Friday, May 25, 2012

It's Guy Day Friday!


Let's take another look at Ivan Civanovich!

Excerpt

She smiled, and he was sure he could hear her thinking, arrogant man. She didn’t say the words. He had to admit, at least to himself, they were partly true. There was a certain amount of arrogance inbred in him through the generations of ancestors that preceded him. 

Confidence was something he’d always had.

He wanted to trace her smile with a fingertip and at the same time learn something about her past. "It’s true," he told her. "Everything I said."

Her sigh was soft and floated away on the slight breeze. "There have been threats," Moriah began. "I’ve been asked to sell out. I can’t do that, not if there is another way. I’ve promised Pedro someday this ranch would be his."

Somehow, he sensed she would hold back all she could, tell him only what she thought he needed to know. Half-truths were not acceptable, but for the time being, he would live with them. He was good at puzzles, fitting the pieces together.

He waited, his arms crossed over his chest, studying her face, her expressions. To read her like a book was his objective, to know her inside and out a goal worth reaching for. He wanted to think the same way she did, get inside her mind, anticipate the answers even before she asked the question.

"Letters through the mail. Notes tucked into the children’s pockets." She flinched when she said children. "They might hurt the children. I won’t allow that. I’ll run again, leave this all behind." She looked surprised at her words as if she’d revealed a part of her she hadn’t meant for him to see. "Only if there is no other way," she amended softly.

"Do you still have them? The letters?" He meant to go gently with her. Frightening her was not one of his intentions. She was already scared to death.

Her lower lip was pulled beneath her top teeth to stop the trembling. "I burned the first one. Then, afterward I made inquiries about you, and I decided I’d better hang on to the ones that were sent later so you could read them."

Anger unfurled and simmered deep inside. "How many?" Ivan asked fiercely.
"Five more letters," Moriah said. When she looked at him, a soft film of moisture filled her beautiful aqua eyes. "The first two threatened me. The others threatened my children."

"You kept all but the first? I’ll read them." He bent down and picked up a handful of rocks. He skipped each one across the water.

He felt his anger, knew what he felt was apparent in the set of his shoulders and the tension in his legs. Moriah understood male anger. Ivan sensed she would go out of her way to avoid an angry man, so he meant to hide his feelings from her.

He didn’t want his fury to frighten her. He directed his rage at the skipping rocks, not her. Then he relaxed, letting the game change subtly.

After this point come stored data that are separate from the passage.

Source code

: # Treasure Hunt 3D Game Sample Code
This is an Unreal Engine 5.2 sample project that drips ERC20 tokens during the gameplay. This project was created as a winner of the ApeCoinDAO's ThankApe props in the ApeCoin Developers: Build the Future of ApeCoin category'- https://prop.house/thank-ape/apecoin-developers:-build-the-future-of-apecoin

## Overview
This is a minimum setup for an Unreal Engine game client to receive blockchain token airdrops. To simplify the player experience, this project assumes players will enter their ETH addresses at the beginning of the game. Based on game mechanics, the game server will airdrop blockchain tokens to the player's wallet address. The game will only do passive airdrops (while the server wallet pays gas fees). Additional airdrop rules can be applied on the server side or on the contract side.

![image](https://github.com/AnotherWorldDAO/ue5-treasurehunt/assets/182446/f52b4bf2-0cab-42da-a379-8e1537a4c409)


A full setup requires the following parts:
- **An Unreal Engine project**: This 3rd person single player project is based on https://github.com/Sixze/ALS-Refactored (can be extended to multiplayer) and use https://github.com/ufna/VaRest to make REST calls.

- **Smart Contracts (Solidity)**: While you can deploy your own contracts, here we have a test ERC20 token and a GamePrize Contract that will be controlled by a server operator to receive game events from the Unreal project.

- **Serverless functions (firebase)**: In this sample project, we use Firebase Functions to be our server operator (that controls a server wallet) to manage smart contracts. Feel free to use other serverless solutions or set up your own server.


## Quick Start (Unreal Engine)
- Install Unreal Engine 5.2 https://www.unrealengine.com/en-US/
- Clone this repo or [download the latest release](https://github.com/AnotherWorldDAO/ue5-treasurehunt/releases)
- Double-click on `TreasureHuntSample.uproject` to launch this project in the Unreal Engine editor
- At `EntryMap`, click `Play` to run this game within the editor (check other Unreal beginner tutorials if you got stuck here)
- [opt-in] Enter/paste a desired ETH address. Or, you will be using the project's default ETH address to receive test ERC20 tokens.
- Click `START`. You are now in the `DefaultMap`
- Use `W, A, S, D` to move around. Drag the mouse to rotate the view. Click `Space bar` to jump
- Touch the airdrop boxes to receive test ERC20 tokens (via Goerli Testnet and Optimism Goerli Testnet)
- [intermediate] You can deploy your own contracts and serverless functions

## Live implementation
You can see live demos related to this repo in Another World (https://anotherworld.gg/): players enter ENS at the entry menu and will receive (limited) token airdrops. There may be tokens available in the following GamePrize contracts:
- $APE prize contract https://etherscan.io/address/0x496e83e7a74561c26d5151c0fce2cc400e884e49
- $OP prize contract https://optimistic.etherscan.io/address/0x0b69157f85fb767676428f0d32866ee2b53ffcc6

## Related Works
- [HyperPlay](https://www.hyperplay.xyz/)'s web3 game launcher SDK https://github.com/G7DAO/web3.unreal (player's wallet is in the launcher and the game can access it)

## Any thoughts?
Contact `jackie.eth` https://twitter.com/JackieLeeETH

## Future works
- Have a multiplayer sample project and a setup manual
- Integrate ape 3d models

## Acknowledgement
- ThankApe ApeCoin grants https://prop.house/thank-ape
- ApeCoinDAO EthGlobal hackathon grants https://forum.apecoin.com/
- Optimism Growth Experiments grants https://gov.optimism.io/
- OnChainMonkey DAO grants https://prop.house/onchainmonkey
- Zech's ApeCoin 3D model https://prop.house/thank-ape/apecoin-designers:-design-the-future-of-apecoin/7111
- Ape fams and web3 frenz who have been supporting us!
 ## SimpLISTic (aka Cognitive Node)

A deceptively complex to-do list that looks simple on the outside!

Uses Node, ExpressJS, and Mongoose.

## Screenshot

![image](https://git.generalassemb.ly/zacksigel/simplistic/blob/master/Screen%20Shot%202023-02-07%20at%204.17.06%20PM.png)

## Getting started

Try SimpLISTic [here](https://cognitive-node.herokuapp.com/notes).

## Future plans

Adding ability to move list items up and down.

She smiled his way and watched as if mesmerized by the child’s play he engaged in. Protective instincts surged and pulsed. He wanted to pull her into his arms and tell her everything would be okay. It might not.

"The letters are in the house. Tonight when we go back I’ll get them for you, and you can take them with you--read them later. I don’t want the children to know about them," Moriah said, lifting her shoulders slightly. Tension radiated from her. The softness and the fear in her voice drew him with a need so strong the pain hit hard and stayed.

"Pedro already knows something is terribly wrong," Ivan said. "He’s a smart young man, and he thinks of himself as your protector. It’s a powerful load for a boy to carry."

She grimaced and gave a half laugh. "He’s going on thirteen. His birthday is next month," Moriah said, and turned to him with a smile that left him weak in the knees.

"And that would have made you--how old? Thirteen?" His voice held a hint of sarcasm. He probed for answers, for the truth; for trust. He wanted her to tell him about the children.

"What?" She looked surprised.

Her brows drew together in what looked to Ivan to be confusion.

He decided not to pursue the question. "Do you know who sent the letters?" Ivan reversed directions. He had a good idea. He’d researched this situation before he left Denver. He wondered if she’d reached the same conclusions he had.